Stored entries:
###

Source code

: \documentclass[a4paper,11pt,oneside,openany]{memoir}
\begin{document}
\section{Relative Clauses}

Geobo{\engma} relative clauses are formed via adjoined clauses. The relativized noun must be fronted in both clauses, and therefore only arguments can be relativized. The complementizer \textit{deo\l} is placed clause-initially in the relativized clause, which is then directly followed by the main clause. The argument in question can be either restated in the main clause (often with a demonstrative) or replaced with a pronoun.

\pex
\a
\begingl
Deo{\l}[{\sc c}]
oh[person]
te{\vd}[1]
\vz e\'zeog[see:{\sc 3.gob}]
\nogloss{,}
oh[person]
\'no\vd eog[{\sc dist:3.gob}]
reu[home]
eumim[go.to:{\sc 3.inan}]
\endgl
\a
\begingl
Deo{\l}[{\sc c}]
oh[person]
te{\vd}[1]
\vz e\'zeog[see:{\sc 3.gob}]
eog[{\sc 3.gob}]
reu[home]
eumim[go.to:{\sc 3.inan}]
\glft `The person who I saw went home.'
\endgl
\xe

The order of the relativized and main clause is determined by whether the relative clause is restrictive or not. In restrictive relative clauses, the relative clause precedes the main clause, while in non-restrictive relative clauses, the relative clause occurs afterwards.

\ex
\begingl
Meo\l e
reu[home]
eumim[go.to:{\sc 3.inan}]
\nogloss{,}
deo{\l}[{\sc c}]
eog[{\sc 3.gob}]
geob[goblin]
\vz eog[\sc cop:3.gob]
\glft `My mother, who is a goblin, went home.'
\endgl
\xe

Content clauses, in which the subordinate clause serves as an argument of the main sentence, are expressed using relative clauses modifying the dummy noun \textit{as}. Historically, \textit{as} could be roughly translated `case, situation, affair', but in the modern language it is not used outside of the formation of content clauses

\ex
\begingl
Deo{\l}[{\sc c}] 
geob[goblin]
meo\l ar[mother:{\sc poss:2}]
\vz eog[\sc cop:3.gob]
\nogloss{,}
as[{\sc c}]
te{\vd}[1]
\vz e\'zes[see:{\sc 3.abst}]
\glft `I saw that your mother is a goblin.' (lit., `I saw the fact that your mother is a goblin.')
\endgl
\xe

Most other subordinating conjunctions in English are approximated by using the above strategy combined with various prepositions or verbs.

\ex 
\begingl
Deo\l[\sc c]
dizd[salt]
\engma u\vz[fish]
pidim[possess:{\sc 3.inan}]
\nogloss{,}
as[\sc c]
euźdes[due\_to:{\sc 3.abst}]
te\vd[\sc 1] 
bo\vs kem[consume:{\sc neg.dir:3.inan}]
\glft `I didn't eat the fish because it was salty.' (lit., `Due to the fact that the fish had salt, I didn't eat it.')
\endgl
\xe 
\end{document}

###

Exercise. Please find all lines of the entries that hold the string "goblin" and copy them.

Response to the task.
geob[goblin]
\glft `My mother, who is a goblin, went home.'
geob[goblin]
\glft `I saw that your mother is a goblin.' (lit., `I saw the fact that your mother is a goblin.')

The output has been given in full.